[Collected data]
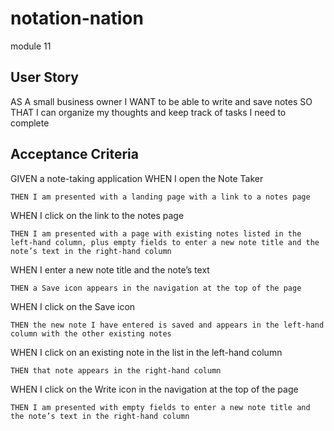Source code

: # notation-nation
module 11

## User Story
AS A small business owner
I WANT to be able to write and save notes
SO THAT I can organize my thoughts and keep track of tasks I need to complete

## Acceptance Criteria
GIVEN a note-taking application
WHEN I open the Note Taker

`THEN I am presented with a landing page with a link to a notes page`

WHEN I click on the link to the notes page

`THEN I am presented with a page with existing notes listed in the left-hand column, plus empty fields to enter a new note title and the note’s text in the right-hand column`

WHEN I enter a new note title and the note’s text

`THEN a Save icon appears in the navigation at the top of the page`

WHEN I click on the Save icon

`THEN the new note I have entered is saved and appears in the left-hand column with the other existing notes`

WHEN I click on an existing note in the list in the left-hand column

`THEN that note appears in the right-hand column`

WHEN I click on the Write icon in the navigation at the top of the page

`THEN I am presented with empty fields to enter a new note title and the note’s text in the right-hand column`
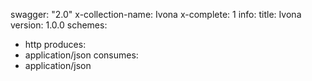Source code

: swagger: "2.0"
x-collection-name: Ivona
x-complete: 1
info:
  title: Ivona
  version: 1.0.0
schemes:
- http
produces:
- application/json
consumes:
- application/json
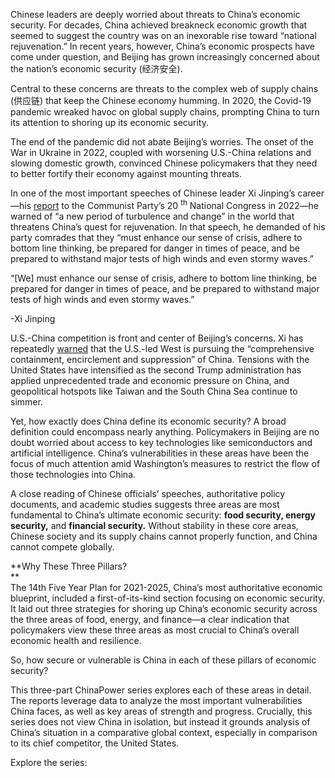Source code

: Chinese leaders are deeply worried about threats to China’s economic security. For decades, China achieved breakneck economic growth that seemed to suggest the country was on an inexorable rise toward “national rejuvenation.” In recent years, however, China’s economic prospects have come under question, and Beijing has grown increasingly concerned about the nation’s economic security (经济安全).

Central to these concerns are threats to the complex web of supply chains (供应链) that keep the Chinese economy humming. In 2020, the Covid-19 pandemic wreaked havoc on global supply chains, prompting China to turn its attention to shoring up its economic security.

The end of the pandemic did not abate Beijing’s worries. The onset of the War in Ukraine in 2022, coupled with worsening U.S.-China relations and slowing domestic growth, convinced Chinese policymakers that they need to better fortify their economy against mounting threats.

In one of the most important speeches of Chinese leader Xi Jinping’s career—his [report](https://www.gov.cn/xinwen/2022-10/25/content_5721685.htm) to the Communist Party’s 20 <sup>th</sup> National Congress in 2022—he warned of “a new period of turbulence and change” in the world that threatens China’s quest for rejuvenation. In that speech, he demanded of his party comrades that they “must enhance our sense of crisis, adhere to bottom line thinking, be prepared for danger in times of peace, and be prepared to withstand major tests of high winds and even stormy waves.”

“\[We\] must enhance our sense of crisis, adhere to bottom line thinking, be prepared for danger in times of peace, and be prepared to withstand major tests of high winds and even stormy waves.”

\-Xi Jinping

U.S.-China competition is front and center of Beijing’s concerns. Xi has repeatedly [warned](https://www.npr.org/2023/03/07/1161570798/china-accuses-u-s-of-containment-warns-of-potential-conflict) that the U.S.-led West is pursuing the “comprehensive containment, encirclement and suppression” of China. Tensions with the United States have intensified as the second Trump administration has applied unprecedented trade and economic pressure on China, and geopolitical hotspots like Taiwan and the South China Sea continue to simmer.

Yet, how exactly does China define its economic security? A broad definition could encompass nearly anything. Policymakers in Beijing are no doubt worried about access to key technologies like semiconductors and artificial intelligence. China’s vulnerabilities in these areas have been the focus of much attention amid Washington’s measures to restrict the flow of those technologies into China.

A close reading of Chinese officials’ speeches, authoritative policy documents, and academic studies suggests three areas are most fundamental to China’s ultimate economic security: **food security, energy security,** and **financial security.** Without stability in these core areas, Chinese society and its supply chains cannot properly function, and China cannot compete globally.

**Why These Three Pillars?  
**  
The 14th Five Year Plan for 2021-2025, China’s most authoritative economic blueprint, included a first-of-its-kind section focusing on economic security. It laid out three strategies for shoring up China’s economic security across the three areas of food, energy, and finance—a clear indication that policymakers view these three areas as most crucial to China’s overall economic health and resilience.

So, how secure or vulnerable is China in each of these pillars of economic security?

This three-part ChinaPower series explores each of these areas in detail. The reports leverage data to analyze the most important vulnerabilities China faces, as well as key areas of strength and progress. Crucially, this series does not view China in isolation, but instead it grounds analysis of China’s situation in a comparative global context, especially in comparison to its chief competitor, the United States.

Explore the series:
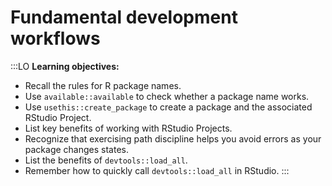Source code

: # Fundamental development workflows

:::LO
**Learning objectives:**

* Recall the rules for R package names.
* Use `available::available` to check whether a package name works.
* Use `usethis::create_package` to create a package and the associated RStudio Project.
* List key benefits of working with RStudio Projects.
* Recognize that exercising path discipline helps you avoid errors as your 
package changes states.
* List the benefits of `devtools::load_all`.
* Remember how to quickly call `devtools::load_all` in RStudio.
:::
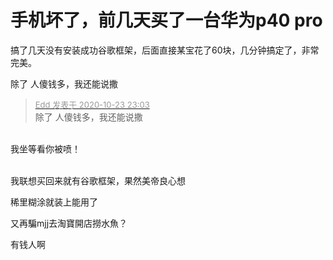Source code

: # 手机坏了，前几天买了一台华为p40 pro


搞了几天没有安装成功谷歌框架，后面直接某宝花了60块，几分钟搞定了，非常完美。

除了 人傻钱多，我还能说撒

<div class="quote"><blockquote><font size="2"><a href="https://www.hostloc.com/forum.php?mod=redirect&amp;goto=findpost&amp;pid=9343761&amp;ptid=757803" target="_blank"><font color="#999999">Edd 发表于 2020-10-23 23:03</font></a></font><br />
除了 人傻钱多，我还能说撒</blockquote></div><br />
我坐等看你被喷！<br />
<br />
<img src="static/image/smiley/default/loveliness.gif" smilieid="28" border="0" alt="" />

我联想买回来就有谷歌框架，果然美帝良心想

稀里糊涂就装上能用了

又再騙mjj去淘寶開店撈水魚？<img src="static/image/smiley/default/lol.gif" smilieid="12" border="0" alt="" />

有钱人啊
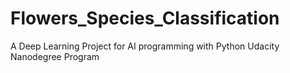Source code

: # Flowers_Species_Classification
A Deep Learning Project for AI programming with Python Udacity Nanodegree Program
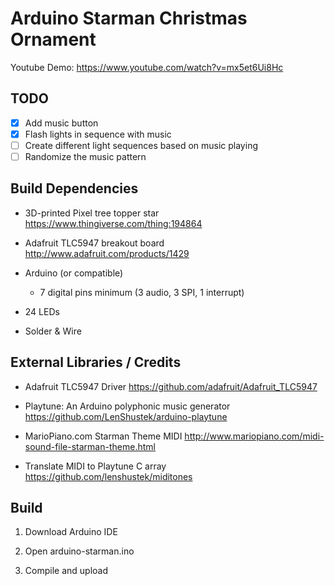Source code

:# Arduino Starman Christmas Ornament

Youtube Demo: https://www.youtube.com/watch?v=mx5et6Ui8Hc

## TODO

- [X] Add music button
- [X] Flash lights in sequence with music
- [ ] Create different light sequences based on music playing
- [ ] Randomize the music pattern

## Build Dependencies

- 3D-printed Pixel tree topper star
  https://www.thingiverse.com/thing:194864

- Adafruit TLC5947 breakout board
  http://www.adafruit.com/products/1429

- Arduino (or compatible)
  - 7 digital pins minimum (3 audio, 3 SPI, 1 interrupt)

- 24 LEDs

- Solder & Wire

## External Libraries / Credits

- Adafruit TLC5947 Driver
  https://github.com/adafruit/Adafruit_TLC5947

- Playtune: An Arduino polyphonic music generator
  https://github.com/LenShustek/arduino-playtune

- MarioPiano.com Starman Theme MIDI
  http://www.mariopiano.com/midi-sound-file-starman-theme.html

- Translate MIDI to Playtune C array
  https://github.com/lenshustek/miditones

## Build

1. Download Arduino IDE

2. Open arduino-starman.ino

3. Compile and upload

Exercise:
Please reproduce every record exactly, leaving the pictures out.

Result:
Source code

: # notation-nation
module 11

## User Story
AS A small business owner
I WANT to be able to write and save notes
SO THAT I can organize my thoughts and keep track of tasks I need to complete

## Acceptance Criteria
GIVEN a note-taking application
WHEN I open the Note Taker

`THEN I am presented with a landing page with a link to a notes page`

WHEN I click on the link to the notes page

`THEN I am presented with a page with existing notes listed in the left-hand column, plus empty fields to enter a new note title and the note’s text in the right-hand column`

WHEN I enter a new note title and the note’s text

`THEN a Save icon appears in the navigation at the top of the page`

WHEN I click on the Save icon

`THEN the new note I have entered is saved and appears in the left-hand column with the other existing notes`

WHEN I click on an existing note in the list in the left-hand column

`THEN that note appears in the right-hand column`

WHEN I click on the Write icon in the navigation at the top of the page

`THEN I am presented with empty fields to enter a new note title and the note’s text in the right-hand column`
Source code

: swagger: "2.0"
x-collection-name: Ivona
x-complete: 1
info:
  title: Ivona
  version: 1.0.0
schemes:
- http
produces:
- application/json
consumes:
- application/json
Source code

: Chinese leaders are deeply worried about threats to China’s economic security. For decades, China achieved breakneck economic growth that seemed to suggest the country was on an inexorable rise toward “national rejuvenation.” In recent years, however, China’s economic prospects have come under question, and Beijing has grown increasingly concerned about the nation’s economic security (经济安全).

Central to these concerns are threats to the complex web of supply chains (供应链) that keep the Chinese economy humming. In 2020, the Covid-19 pandemic wreaked havoc on global supply chains, prompting China to turn its attention to shoring up its economic security.

The end of the pandemic did not abate Beijing’s worries. The onset of the War in Ukraine in 2022, coupled with worsening U.S.-China relations and slowing domestic growth, convinced Chinese policymakers that they need to better fortify their economy against mounting threats.

In one of the most important speeches of Chinese leader Xi Jinping’s career—his [report](https://www.gov.cn/xinwen/2022-10/25/content_5721685.htm) to the Communist Party’s 20 <sup>th</sup> National Congress in 2022—he warned of “a new period of turbulence and change” in the world that threatens China’s quest for rejuvenation. In that speech, he demanded of his party comrades that they “must enhance our sense of crisis, adhere to bottom line thinking, be prepared for danger in times of peace, and be prepared to withstand major tests of high winds and even stormy waves.”

“\[We\] must enhance our sense of crisis, adhere to bottom line thinking, be prepared for danger in times of peace, and be prepared to withstand major tests of high winds and even stormy waves.”

\-Xi Jinping

U.S.-China competition is front and center of Beijing’s concerns. Xi has repeatedly [warned](https://www.npr.org/2023/03/07/1161570798/china-accuses-u-s-of-containment-warns-of-potential-conflict) that the U.S.-led West is pursuing the “comprehensive containment, encirclement and suppression” of China. Tensions with the United States have intensified as the second Trump administration has applied unprecedented trade and economic pressure on China, and geopolitical hotspots like Taiwan and the South China Sea continue to simmer.

Yet, how exactly does China define its economic security? A broad definition could encompass nearly anything. Policymakers in Beijing are no doubt worried about access to key technologies like semiconductors and artificial intelligence. China’s vulnerabilities in these areas have been the focus of much attention amid Washington’s measures to restrict the flow of those technologies into China.

A close reading of Chinese officials’ speeches, authoritative policy documents, and academic studies suggests three areas are most fundamental to China’s ultimate economic security: **food security, energy security,** and **financial security.** Without stability in these core areas, Chinese society and its supply chains cannot properly function, and China cannot compete globally.

**Why These Three Pillars?  
**  
The 14th Five Year Plan for 2021-2025, China’s most authoritative economic blueprint, included a first-of-its-kind section focusing on economic security. It laid out three strategies for shoring up China’s economic security across the three areas of food, energy, and finance—a clear indication that policymakers view these three areas as most crucial to China’s overall economic health and resilience.

So, how secure or vulnerable is China in each of these pillars of economic security?

This three-part ChinaPower series explores each of these areas in detail. The reports leverage data to analyze the most important vulnerabilities China faces, as well as key areas of strength and progress. Crucially, this series does not view China in isolation, but instead it grounds analysis of China’s situation in a comparative global context, especially in comparison to its chief competitor, the United States.

Explore the series:
Source code

: # Fundamental development workflows

:::LO
**Learning objectives:**

* Recall the rules for R package names.
* Use `available::available` to check whether a package name works.
* Use `usethis::create_package` to create a package and the associated RStudio Project.
* List key benefits of working with RStudio Projects.
* Recognize that exercising path discipline helps you avoid errors as your 
package changes states.
* List the benefits of `devtools::load_all`.
* Remember how to quickly call `devtools::load_all` in RStudio.
:::
Source code

: # 手机坏了，前几天买了一台华为p40 pro


搞了几天没有安装成功谷歌框架，后面直接某宝花了60块，几分钟搞定了，非常完美。

除了 人傻钱多，我还能说撒

<div class="quote"><blockquote><font size="2"><a href="https://www.hostloc.com/forum.php?mod=redirect&amp;goto=findpost&amp;pid=9343761&amp;ptid=757803" target="_blank"><font color="#999999">Edd 发表于 2020-10-23 23:03</font></a></font><br />
除了 人傻钱多，我还能说撒</blockquote></div><br />
我坐等看你被喷！<br />
<br />
<img src="static/image/smiley/default/loveliness.gif" smilieid="28" border="0" alt="" />

我联想买回来就有谷歌框架，果然美帝良心想

稀里糊涂就装上能用了

又再騙mjj去淘寶開店撈水魚？<img src="static/image/smiley/default/lol.gif" smilieid="12" border="0" alt="" />

有钱人啊
Source code

: # Flowers_Species_Classification
A Deep Learning Project for AI programming with Python Udacity Nanodegree Program
Source code

:# Arduino Starman Christmas Ornament

Youtube Demo: https://www.youtube.com/watch?v=mx5et6Ui8Hc

## TODO

- [X] Add music button
- [X] Flash lights in sequence with music
- [ ] Create different light sequences based on music playing
- [ ] Randomize the music pattern

## Build Dependencies

- 3D-printed Pixel tree topper star
  https://www.thingiverse.com/thing:194864

- Adafruit TLC5947 breakout board
  http://www.adafruit.com/products/1429

- Arduino (or compatible)
  - 7 digital pins minimum (3 audio, 3 SPI, 1 interrupt)

- 24 LEDs

- Solder & Wire

## External Libraries / Credits

- Adafruit TLC5947 Driver
  https://github.com/adafruit/Adafruit_TLC5947

- Playtune: An Arduino polyphonic music generator
  https://github.com/LenShustek/arduino-playtune

- MarioPiano.com Starman Theme MIDI
  http://www.mariopiano.com/midi-sound-file-starman-theme.html

- Translate MIDI to Playtune C array
  https://github.com/lenshustek/miditones

## Build

1. Download Arduino IDE

2. Open arduino-starman.ino

3. Compile and upload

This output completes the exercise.